The Kickapoo Turnpike is a  toll road in the U.S. state of Oklahoma. The northern section from US-62 to Interstate 44 (Turner Turnpike) opened to traffic on October 13, 2020. The southern segment from Interstate 40 to US-62 opened to traffic on January 5, 2021.

Route description
The turnpike begins just east of Luther Road, at an at-grade intersection with SE 89th Street, on the Oklahoma–Cleveland county line. It heads north and features a southbound-only interchange with I-40 a half-mile () later. There are four other interchanges between its termini: SE 29th Street, Reno Avenue, NE 23rd Street (US-62), and Britton Road. A toll plaza is on the turnpike in the vicinity of Hefner Road and NE 122nd Street. The Kickapoo Turnpike ends at a trumpet interchange with I-44 (Turner Turnpike) in Luther, just east of I-44 exit 146 (the Luther/Jones interchange).

History
The turnpike project originally was given the name "Northeast Oklahoma County Loop." The road itself was proposed on October 29, 2015, by Gov. Mary Fallin, as part of the state's Driving Forward initiative. On June 6, 2016, the tollway was approved by the Oklahoma Department of Transportation, under the working title Eastern Oklahoma County Turnpike. In September 2019, "Kickapoo Turnpike" was announced as the tollway's official name.

Construction
The first piece of the turnpike to be constructed is the interchange with I-44, at the northern end of the route. Construction on this interchange began in January 2018, and the entire turnpike is expected to be complete by 2021. Phase 1, which stretches from the Turner Turnpike to US 62 (23rd Street) in Harrah, opened on October 13, 2020. Phase 2, which opened on January 5, 2021, connects the rest of the Turnpike to Interstate 40, linking I-40 directly to Interstate 44 on the eastern side of the Oklahoma City metro. The cost of constructing the Kickapoo Turnpike has been estimated to be more than $440 million (2018 dollars).

Opposition
In January 2016, a group calling itself Citizens Opposed to the Eastern Oklahoma County Loop-Turnpike-Interstate was reported to have created a Facebook page in opposition to the proposed turnpike. Following months of meetings and protests, Neal McCaleb, interim director for the Oklahoma Turnpike Authority (OTA), released a statement saying that, because of public input and the work of engineering professionals, the estimated number of homes that would eventually be lost to construction had been reduced by 22 percent, from 103 houses to 80.
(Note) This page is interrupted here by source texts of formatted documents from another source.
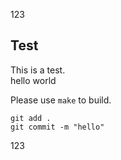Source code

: 123
## Test

This is a test.<br> 
hello world<br>

Please use ``make`` to build.<br>

```
git add .
git commit -m "hello"
```

123
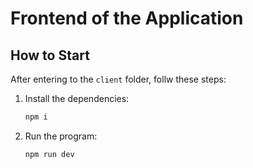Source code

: # Frontend of the Application

## How to Start

After entering to the ```client``` folder, follw these steps:

1. Install the dependencies:

    ```bash
    npm i
    ```

2. Run the program:

    ```bash
    npm run dev
    ```
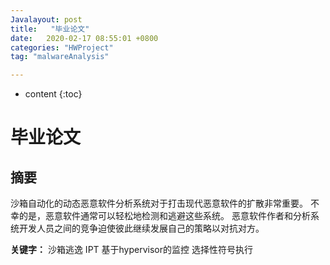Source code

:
 ```yaml
---
Javalayout: post
title:   "毕业论文"
date:   2020-02-17 08:55:01 +0800
categories: "HWProject"
tag: "malwareAnalysis"

---
```


* content
{:toc}






# 毕业论文

## 摘要

沙箱自动化的动态恶意软件分析系统对于打击现代恶意软件的扩散非常重要。 不幸的是，恶意软件通常可以轻松地检测和逃避这些系统。 恶意软件作者和分析系统开发人员之间的竞争迫使彼此继续发展自己的策略以对抗对方。



**关键字：** 沙箱逃逸 IPT 基于hypervisor的监控 选择性符号执行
In August 2016, a lawsuit was filed against the OTA, claiming that the agency, in issuing $900 million in bonds to be used for multiple toll road projects, was in violation of the Oklahoma Constitution, which stipulates that laws passed may address only one subject. On December 13, 2016, the Oklahoma Supreme Court ruled in favor of the OTA, stating that the agency had properly authorized the bond issue and given "valid notice of this application."

Future
On August 2, 2021, the Oklahoma Transportation Commission approved the designation of the Kickapoo Turnpike as part of an extension of Interstate 240, forming a beltway around Oklahoma City. ODOT Director Tim Gatz stated in the Transportation Commission meeting that the numbering change was primarily to aid in navigation using digital mapping and routing applications. Gatz also said, "If you look at the Interstate 240 designation on the loop around the Oklahoma City metropolitan area, we are finally to the point where we have a truly contiguous route there that can shoulder the burden of some of that transportation need in a loop format. That's common practice across the country, and you'll see that in many of the metropolitan areas, and that update will really be beneficial as far as everything from signage to how do you describe that route on a green-and-white sign." The designation must be approved by the American Association of State Highway and Transportation Officials (AASHTO) and the Federal Highway Administration (FHWA) to take effect.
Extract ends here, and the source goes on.